While Ben was being followed by the whole world and participating in an interview with CNN, the painter of Michelle Obama’s portrait, Amy Sherald, came across a similar picture of Parker. Sherald posted the photo on Instagram with the statement, ‘Feeling all the feels’, with a crying-face emoji. Recounting her first visit to a museum when she first saw a strong and positive depiction of a man who could have been her father, Amy identified closely with the toddler; ‘I knew I wanted to be an artist already,’ she recalled, ‘but seeing that painting made me realise that I could. What dreams may come?’ Within two days, Amy’s post received over 31,000 likes, including one from Michelle Obama herself, who later met with Parker at her office. Footage of the two of them having a dance party also went viral.
Such has been the ‘Obama Effect’ since the portraits were unveiled on 12 February 2018, at the National Portrait Gallery, Smithsonian Institution. At present (March 2018), an estimated 4,000 articles have been written about the portraits; 1.25 billion people have reached out via social media; and in the first month since the unveiling, the museum has more than doubled its normal attendance. While it is nice to think – as Ellie, our social media maven suggests – that for a short moment the National Portrait Gallery in Washington ‘broke the internet’, the more satisfying aftermath has been the dawning realisation to many outside the art world that portraits have power, and the stories we tell in our galleries can indeed change the world.
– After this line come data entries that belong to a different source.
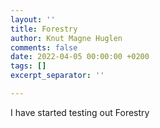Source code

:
 ```yaml
---
layout: ''
title: Forestry
author: Knut Magne Huglen
comments: false
date: 2022-04-05 00:00:00 +0200
tags: []
excerpt_separator: ''

---
```

I have started testing out Forestry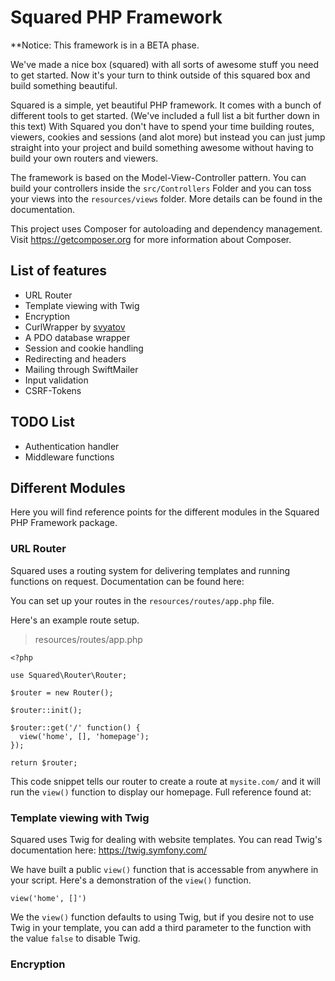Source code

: # Squared PHP Framework

**Notice: This framework is in a BETA phase.

We've made a nice box (squared) with all sorts of awesome stuff you need to get started. Now it's your turn to think outside of this squared box and build something beautiful.

Squared is a simple, yet beautiful PHP framework. It comes with a bunch of different tools to get started. (We've included a full list a bit further down in this text) With Squared you don't have to spend your time building routes, viewers, cookies and sessions (and alot more) but instead you can just jump straight into your project and build something awesome without having to build your own routers and viewers.

The framework is based on the Model-View-Controller pattern. You can build your controllers inside the `src/Controllers` Folder and you can toss your views into the `resources/views` folder. More details can be found in the documentation.

This project uses Composer for autoloading and dependency management. Visit https://getcomposer.org for more information about Composer.

## List of features

- URL Router
- Template viewing with Twig
- Encryption
- CurlWrapper by [svyatov](https://github.com/svyatov)
- A PDO database wrapper
- Session and cookie handling
- Redirecting and headers
- Mailing through SwiftMailer
- Input validation
- CSRF-Tokens

## TODO List

- Authentication handler
- Middleware functions

## Different Modules

Here you will find reference points for the different modules in the Squared PHP Framework package.

### URL Router

Squared uses a routing system for delivering templates and running functions on request. Documentation can be found here:

You can set up your routes in the `resources/routes/app.php` file.

Here's an example route setup.

> resources/routes/app.php

```
<?php

use Squared\Router\Router;

$router = new Router();

$router::init();

$router::get('/' function() {
  view('home', [], 'homepage');
});

return $router;
```

This code snippet tells our router to create a route at `mysite.com/` and it will run the `view()` function to display our homepage. Full reference found at:

### Template viewing with Twig

Squared uses Twig for dealing with website templates. You can read Twig's documentation here: https://twig.symfony.com/

We have built a public `view()` function that is accessable from anywhere in your script. Here's a demonstration of the `view()` function.

```
view('home', []')
```

We the `view()` function defaults to using Twig, but if you desire not to use Twig in your template, you can add a third parameter to the function with the value `false` to disable Twig.

### Encryption
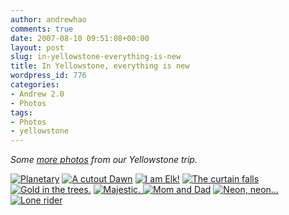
 ```yaml
---
author: andrewhao
comments: true
date: 2007-08-10 09:51:08+00:00
layout: post
slug: in-yellowstone-everything-is-new
title: In Yellowstone, everything is new
wordpress_id: 776
categories:
- Andrew 2.0
- Photos
tags:
- Photos
- yellowstone
---
```


_Some [more photos](http://www.flickr.com/photos/andrewhao/tags/yellowstone/) from our Yellowstone trip._

[![Planetary](http://farm2.static.flickr.com/1147/1065965704_3d8e334829_m.jpg)](http://www.flickr.com/photos/andrewhao/1065965704/) [![A cutout Dawn](http://farm2.static.flickr.com/1228/1065979154_41b0f9a63c_m.jpg)](http://www.flickr.com/photos/andrewhao/1065979154/) [![I am Elk!](http://farm2.static.flickr.com/1322/1065118583_7cdaac57a8_m.jpg)](http://www.flickr.com/photos/andrewhao/1065118583/) [![The curtain falls](http://farm2.static.flickr.com/1319/1065131931_9249d2972f_m.jpg)](http://www.flickr.com/photos/andrewhao/1065131931/) [![Gold in the trees.](http://farm2.static.flickr.com/1090/1066004172_ca36696247_m.jpg)](http://www.flickr.com/photos/andrewhao/1066004172/) [![Majestic.](http://farm2.static.flickr.com/1159/1065148367_630741aa06_m.jpg) ](http://www.flickr.com/photos/andrewhao/1065148367/)[![Mom and Dad](http://farm2.static.flickr.com/1146/1065093227_54569185cd_m.jpg)](http://www.flickr.com/photos/andrewhao/1065093227/) [![Neon, neon...](http://farm2.static.flickr.com/1036/1065970330_08e8628843_m.jpg)](http://www.flickr.com/photos/andrewhao/1065970330/) [![Lone rider](http://farm2.static.flickr.com/1116/1066000144_9e5bb39b43_m.jpg)](http://www.flickr.com/photos/andrewhao/1065979154/)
To some extent, the Obama Effect has brought the Smithsonian’s National Portrait Gallery full circle since its opening in 1968, 50 years ago. In that year of tumult, Americans were grappling with issues of identity. The Reverend Martin Luther King Jr. and Senator Robert Kennedy were killed; the country was at war in Vietnam; and disaffected citizens were marching in the streets to the rally cry of ‘Power to the People’. Today, America is once again seeing the rising of grassroots activism. Black Lives Matter, sanctuary cities, the Women’s March, the #metoo movement, protests against gun violence led by high school students, and Stand up for Scientists are all contributing to a moment of internal conversation.